▶ **Exercise description**: Before writing anything, find the line that contains "6.脓肿和窦道：脊柱相应部位出现脓肿、形成窦道并有混合感染。", then retype the entries below exactly from their first line through that one, without pictures.

▶ **Given data**:
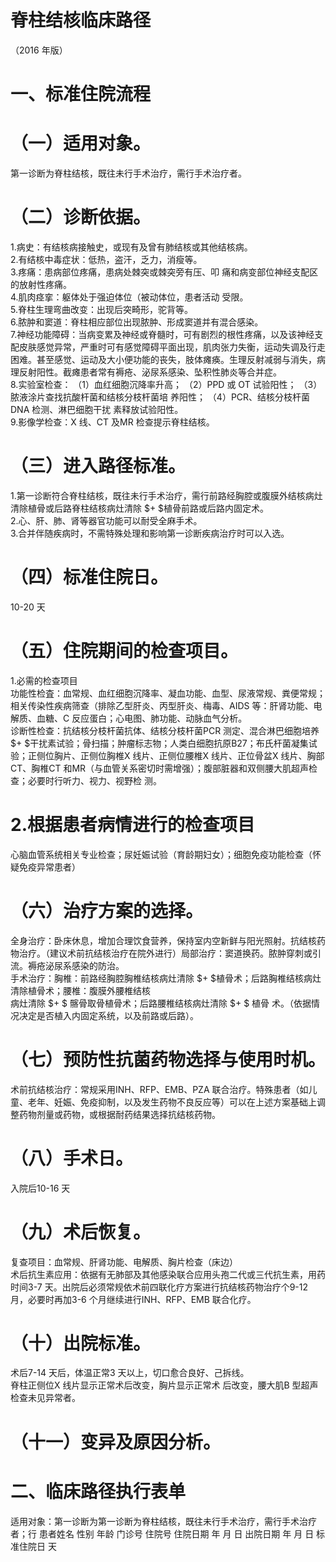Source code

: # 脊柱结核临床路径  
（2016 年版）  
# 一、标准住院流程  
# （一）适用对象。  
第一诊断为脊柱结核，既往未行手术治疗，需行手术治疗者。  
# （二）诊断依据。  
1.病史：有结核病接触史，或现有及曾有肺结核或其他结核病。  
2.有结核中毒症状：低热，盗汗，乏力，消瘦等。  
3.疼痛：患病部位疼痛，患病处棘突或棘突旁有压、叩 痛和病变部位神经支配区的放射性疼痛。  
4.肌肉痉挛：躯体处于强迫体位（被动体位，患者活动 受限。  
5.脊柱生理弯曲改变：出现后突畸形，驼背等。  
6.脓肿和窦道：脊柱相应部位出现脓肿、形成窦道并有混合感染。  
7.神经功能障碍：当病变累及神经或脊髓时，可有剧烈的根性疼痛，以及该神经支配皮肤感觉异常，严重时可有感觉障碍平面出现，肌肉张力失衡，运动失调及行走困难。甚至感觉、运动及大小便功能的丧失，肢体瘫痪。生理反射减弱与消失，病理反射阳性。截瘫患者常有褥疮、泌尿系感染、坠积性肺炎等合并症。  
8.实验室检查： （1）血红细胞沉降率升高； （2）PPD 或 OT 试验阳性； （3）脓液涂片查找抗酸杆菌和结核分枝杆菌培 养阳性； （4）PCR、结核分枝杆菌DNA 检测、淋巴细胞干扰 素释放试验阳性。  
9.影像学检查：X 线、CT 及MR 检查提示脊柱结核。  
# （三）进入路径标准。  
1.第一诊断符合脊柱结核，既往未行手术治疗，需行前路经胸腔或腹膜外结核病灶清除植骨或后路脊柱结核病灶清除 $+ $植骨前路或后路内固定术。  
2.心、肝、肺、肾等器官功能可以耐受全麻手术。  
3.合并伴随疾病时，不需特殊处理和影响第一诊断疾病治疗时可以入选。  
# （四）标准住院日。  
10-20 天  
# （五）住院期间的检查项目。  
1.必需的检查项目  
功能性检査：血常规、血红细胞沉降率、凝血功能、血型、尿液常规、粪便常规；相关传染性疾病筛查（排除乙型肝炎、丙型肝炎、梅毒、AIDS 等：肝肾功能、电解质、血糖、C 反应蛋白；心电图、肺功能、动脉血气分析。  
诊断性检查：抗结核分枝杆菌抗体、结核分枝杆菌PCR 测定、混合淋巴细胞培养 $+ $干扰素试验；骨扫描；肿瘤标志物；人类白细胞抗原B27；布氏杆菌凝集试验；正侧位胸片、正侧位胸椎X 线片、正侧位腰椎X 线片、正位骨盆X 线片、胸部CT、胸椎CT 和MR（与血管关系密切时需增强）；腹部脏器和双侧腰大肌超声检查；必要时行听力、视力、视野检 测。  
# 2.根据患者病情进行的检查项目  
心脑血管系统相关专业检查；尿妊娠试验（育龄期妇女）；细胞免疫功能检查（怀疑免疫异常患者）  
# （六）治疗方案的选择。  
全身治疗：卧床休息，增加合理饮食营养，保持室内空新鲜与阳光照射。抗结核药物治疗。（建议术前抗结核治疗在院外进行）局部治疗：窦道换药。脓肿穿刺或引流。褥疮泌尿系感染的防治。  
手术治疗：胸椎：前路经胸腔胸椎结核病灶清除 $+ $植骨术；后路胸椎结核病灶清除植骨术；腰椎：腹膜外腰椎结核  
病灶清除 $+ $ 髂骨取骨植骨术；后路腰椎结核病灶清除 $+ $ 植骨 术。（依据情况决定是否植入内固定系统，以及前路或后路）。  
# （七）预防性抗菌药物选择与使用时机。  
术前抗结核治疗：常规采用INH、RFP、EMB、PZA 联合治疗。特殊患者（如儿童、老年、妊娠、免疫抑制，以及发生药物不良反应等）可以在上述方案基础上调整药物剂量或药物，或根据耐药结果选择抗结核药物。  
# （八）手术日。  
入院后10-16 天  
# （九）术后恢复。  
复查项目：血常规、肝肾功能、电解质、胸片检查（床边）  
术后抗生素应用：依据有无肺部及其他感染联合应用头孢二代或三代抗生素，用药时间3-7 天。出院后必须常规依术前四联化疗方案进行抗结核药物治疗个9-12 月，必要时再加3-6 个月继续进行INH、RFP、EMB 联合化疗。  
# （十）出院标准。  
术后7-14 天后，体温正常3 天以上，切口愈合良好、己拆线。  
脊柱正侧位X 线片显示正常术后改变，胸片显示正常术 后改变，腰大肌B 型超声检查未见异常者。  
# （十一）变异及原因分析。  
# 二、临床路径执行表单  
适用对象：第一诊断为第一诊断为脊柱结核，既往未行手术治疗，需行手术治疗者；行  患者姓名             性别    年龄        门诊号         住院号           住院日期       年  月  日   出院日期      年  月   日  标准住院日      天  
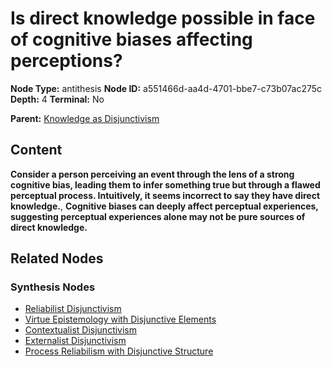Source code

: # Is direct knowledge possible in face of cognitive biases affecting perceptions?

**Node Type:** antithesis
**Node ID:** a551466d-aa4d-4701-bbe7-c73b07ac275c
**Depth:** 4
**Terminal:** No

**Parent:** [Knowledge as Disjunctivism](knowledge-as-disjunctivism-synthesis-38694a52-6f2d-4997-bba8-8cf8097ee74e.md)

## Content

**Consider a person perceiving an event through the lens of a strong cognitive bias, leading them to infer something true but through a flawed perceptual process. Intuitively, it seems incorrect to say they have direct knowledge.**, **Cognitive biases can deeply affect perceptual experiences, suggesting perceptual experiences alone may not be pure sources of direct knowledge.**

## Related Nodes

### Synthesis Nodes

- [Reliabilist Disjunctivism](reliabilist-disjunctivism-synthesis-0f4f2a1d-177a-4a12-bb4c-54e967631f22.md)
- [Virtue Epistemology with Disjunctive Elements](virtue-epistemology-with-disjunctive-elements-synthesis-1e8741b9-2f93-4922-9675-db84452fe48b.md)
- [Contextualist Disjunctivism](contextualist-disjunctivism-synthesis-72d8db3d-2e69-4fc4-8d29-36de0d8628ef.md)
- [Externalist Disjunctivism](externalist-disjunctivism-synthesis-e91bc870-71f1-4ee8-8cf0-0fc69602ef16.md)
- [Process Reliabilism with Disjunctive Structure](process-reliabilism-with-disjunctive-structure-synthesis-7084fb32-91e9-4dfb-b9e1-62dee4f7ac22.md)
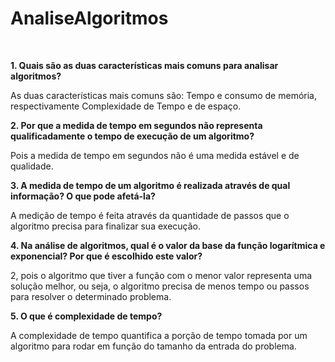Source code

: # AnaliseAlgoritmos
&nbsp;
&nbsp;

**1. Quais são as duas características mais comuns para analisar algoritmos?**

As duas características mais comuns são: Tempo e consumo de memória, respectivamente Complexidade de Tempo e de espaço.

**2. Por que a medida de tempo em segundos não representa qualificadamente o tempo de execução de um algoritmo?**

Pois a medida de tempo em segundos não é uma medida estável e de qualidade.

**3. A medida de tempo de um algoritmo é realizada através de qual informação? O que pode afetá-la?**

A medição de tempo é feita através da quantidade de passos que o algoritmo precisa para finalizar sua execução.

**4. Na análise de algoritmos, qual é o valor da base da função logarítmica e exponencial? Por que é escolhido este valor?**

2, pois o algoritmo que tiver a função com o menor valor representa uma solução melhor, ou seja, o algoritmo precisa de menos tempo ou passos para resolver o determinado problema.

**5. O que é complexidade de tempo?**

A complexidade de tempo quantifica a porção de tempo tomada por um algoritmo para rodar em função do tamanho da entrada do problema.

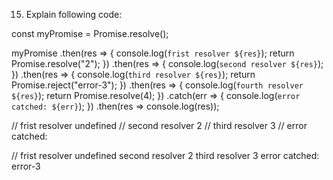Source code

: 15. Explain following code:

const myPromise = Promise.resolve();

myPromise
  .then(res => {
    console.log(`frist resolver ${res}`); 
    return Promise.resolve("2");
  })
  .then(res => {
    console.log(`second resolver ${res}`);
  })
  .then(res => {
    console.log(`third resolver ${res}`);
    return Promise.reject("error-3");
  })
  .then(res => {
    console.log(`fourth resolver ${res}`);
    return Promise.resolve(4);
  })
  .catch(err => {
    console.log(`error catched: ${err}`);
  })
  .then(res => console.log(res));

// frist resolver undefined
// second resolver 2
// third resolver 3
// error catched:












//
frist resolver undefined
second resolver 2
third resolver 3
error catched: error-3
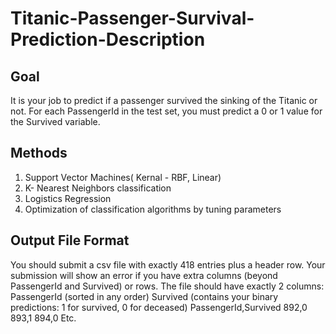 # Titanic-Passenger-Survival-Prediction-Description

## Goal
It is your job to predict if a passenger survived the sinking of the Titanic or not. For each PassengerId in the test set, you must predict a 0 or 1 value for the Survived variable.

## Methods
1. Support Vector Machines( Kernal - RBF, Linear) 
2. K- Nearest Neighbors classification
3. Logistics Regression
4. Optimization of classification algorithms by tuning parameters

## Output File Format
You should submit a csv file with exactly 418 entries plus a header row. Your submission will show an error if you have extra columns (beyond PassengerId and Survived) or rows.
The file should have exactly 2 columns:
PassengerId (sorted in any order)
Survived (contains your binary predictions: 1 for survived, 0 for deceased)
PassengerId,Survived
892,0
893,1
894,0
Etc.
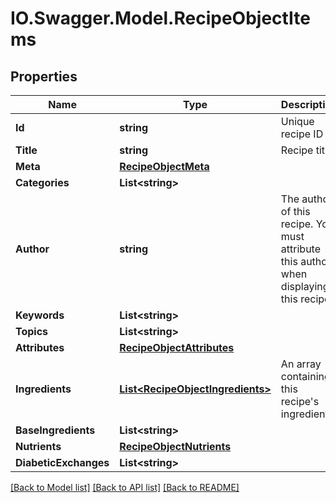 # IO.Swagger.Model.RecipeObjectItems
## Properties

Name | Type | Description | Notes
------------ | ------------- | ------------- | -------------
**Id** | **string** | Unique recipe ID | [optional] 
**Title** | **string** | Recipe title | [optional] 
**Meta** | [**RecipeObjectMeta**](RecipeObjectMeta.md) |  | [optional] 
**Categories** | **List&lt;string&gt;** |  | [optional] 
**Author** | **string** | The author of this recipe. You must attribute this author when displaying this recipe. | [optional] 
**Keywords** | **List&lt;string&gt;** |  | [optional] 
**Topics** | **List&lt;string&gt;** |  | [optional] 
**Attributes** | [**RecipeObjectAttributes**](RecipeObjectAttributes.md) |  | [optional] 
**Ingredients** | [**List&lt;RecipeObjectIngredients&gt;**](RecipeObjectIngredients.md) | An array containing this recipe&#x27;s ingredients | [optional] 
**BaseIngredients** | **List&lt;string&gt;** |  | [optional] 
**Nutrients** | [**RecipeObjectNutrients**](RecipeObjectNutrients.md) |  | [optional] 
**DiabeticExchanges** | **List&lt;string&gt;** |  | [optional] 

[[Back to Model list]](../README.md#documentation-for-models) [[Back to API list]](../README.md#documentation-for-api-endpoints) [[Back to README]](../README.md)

▶ **Task solution**:
Source code

: # 脊柱结核临床路径  
（2016 年版）  
# 一、标准住院流程  
# （一）适用对象。  
第一诊断为脊柱结核，既往未行手术治疗，需行手术治疗者。  
# （二）诊断依据。  
1.病史：有结核病接触史，或现有及曾有肺结核或其他结核病。  
2.有结核中毒症状：低热，盗汗，乏力，消瘦等。  
3.疼痛：患病部位疼痛，患病处棘突或棘突旁有压、叩 痛和病变部位神经支配区的放射性疼痛。  
4.肌肉痉挛：躯体处于强迫体位（被动体位，患者活动 受限。  
5.脊柱生理弯曲改变：出现后突畸形，驼背等。  
6.脓肿和窦道：脊柱相应部位出现脓肿、形成窦道并有混合感染。  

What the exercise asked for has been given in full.